Definition - What does Gusset mean?
A gusset is a bracket that strengthens an angle of a structure in the construction business. Engineers use thick solid steel or iron plates (gusset plates) that connect girders and beams to the columns or connect truss members in a building, bridge and other complex industrial structures. Once used, these plates are usually fastened permanently with rivets, bolts and welds across multiple sections of the structure.
Corrosionpedia explains Gusset
When buildings, bridges, dams or any other complex civil structure is made, gusset plates are always used to strengthen and bolster the supports for the structure. Since these structures must withstand harsh corrosive environments most of the time, gusset corrosion protection is a prime consideration in the construction industry.

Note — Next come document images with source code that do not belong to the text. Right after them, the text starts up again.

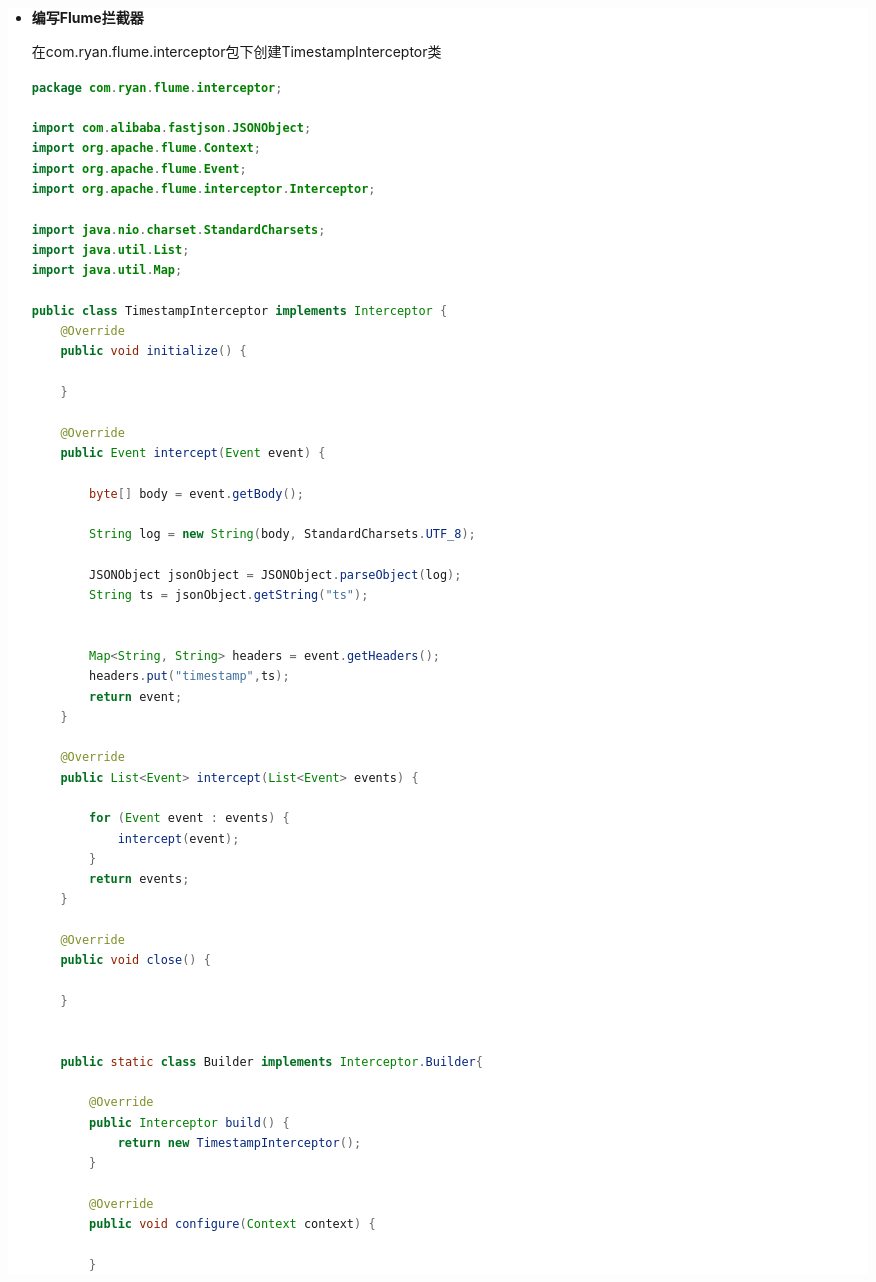   [^FileChannel优化]: 配置dataDirs    checkpointDir和backupCheckpointDir指  向多个路径，每个路径对应不同的硬盘，增大Flume吞吐量保证高可用
  [^HDFS Sink优化]: 配置hdfs.rollInterval=3600，hdfs.rollSize=134217728，hdfs.rollCount =0   文件在达到128M时会滚动生成新文件  文件创建超3600秒时会滚动生成新文件

- **编写Flume拦截器**

  [^解决零点漂移问题]: 就是时间戳使用数据内的时间戳    使用当前时间戳

  在com.ryan.flume.interceptor包下创建TimestampInterceptor类

  ```java
  package com.ryan.flume.interceptor;
  
  import com.alibaba.fastjson.JSONObject;
  import org.apache.flume.Context;
  import org.apache.flume.Event;
  import org.apache.flume.interceptor.Interceptor;
  
  import java.nio.charset.StandardCharsets;
  import java.util.List;
  import java.util.Map;
  
  public class TimestampInterceptor implements Interceptor {
      @Override
      public void initialize() {
  
      }
  
      @Override
      public Event intercept(Event event) {
  
          byte[] body = event.getBody();
  
          String log = new String(body, StandardCharsets.UTF_8);
  
          JSONObject jsonObject = JSONObject.parseObject(log);
          String ts = jsonObject.getString("ts");
  
  
          Map<String, String> headers = event.getHeaders();
          headers.put("timestamp",ts);
          return event;
      }
  
      @Override
      public List<Event> intercept(List<Event> events) {
  
          for (Event event : events) {
              intercept(event);
          }
          return events;
      }
  
      @Override
      public void close() {
  
      }
  
  
      public static class Builder implements Interceptor.Builder{
  
          @Override
          public Interceptor build() {
              return new TimestampInterceptor();
          }
  
          @Override
          public void configure(Context context) {
  
          }
  ```

  [^-Xms]: 表示JVM Heap(堆内存)最小尺寸，初始分配
  [^-Xmx]: 表示JVM Heap(堆内存)最大允许的尺寸，按需分配
[^ExecSource]: 可以实时搜集数据，但是在Flume不运行或者Shell命令出错的情况下，数据将会丢失。
[^SpoolingDirectorySource]: 监控目录，支持断点续传
  [^注意]: 别忘了赋权
[^例子：]: iPhoneX手机就是SPU。一台银色、128G内存的、支持联通网络的iPhoneX，就是SKU
[^全量同步]: 每天都将业务数据库中的全部数据同步一份到数据仓库，这是保证两侧数据同步的最简单的方式
[^增量同步]: 每天只将业务数据中的新增及变化数据同步到数据仓库。采用每日增量同步的表，通常需要在首日先进行一次全量同步
  [^零点偏移]: 比如2021-10-10 23:59:59生成的日志文件，然后数据经过第一层的 flume 采集，加上kafka的缓冲，然后到 集群的另一台上的第二层的flume的时候，时间肯定就会到2020-10-11 00:00:XX了，这样一来，如果采用当前系统时间作为timestamp的话，2020-10-10 的日志数据就会上传到hdfs上的2020-10-11 的目录下。因为Kafka Source会为其加上该header，value为当前系统的时间戳Kafka Source会为其加上该header，value为当前系统的时间戳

When normal galvanized steel gusset plates are exposed to moisture, humidity and condensation, the gusset plates can corrode rapidly, which can weaken the entire civil structure and ultimately lead to failure.
Before that happens, engineers need to take necessary precautions to prevent the corrosion problems that can occur in a five- to 10-year time span. Simple prevention steps are suggested that will help to minimize the corrosion rate in gusset plates:
- Maintain proper ventilation across the civil structure to help reduce moisture, gas and dust to acceptable levels.
- Apply protective coatings to the metal gusset plates and other metal parts in the structure. Epoxy coatings (lead- and chromate-free) such as epoxy polyamide primer and a topcoat need to be applied at regular intervals.
- Use pre-coated stainless steel gusset plates.
- Install ceilings with insulation and vapor barriers.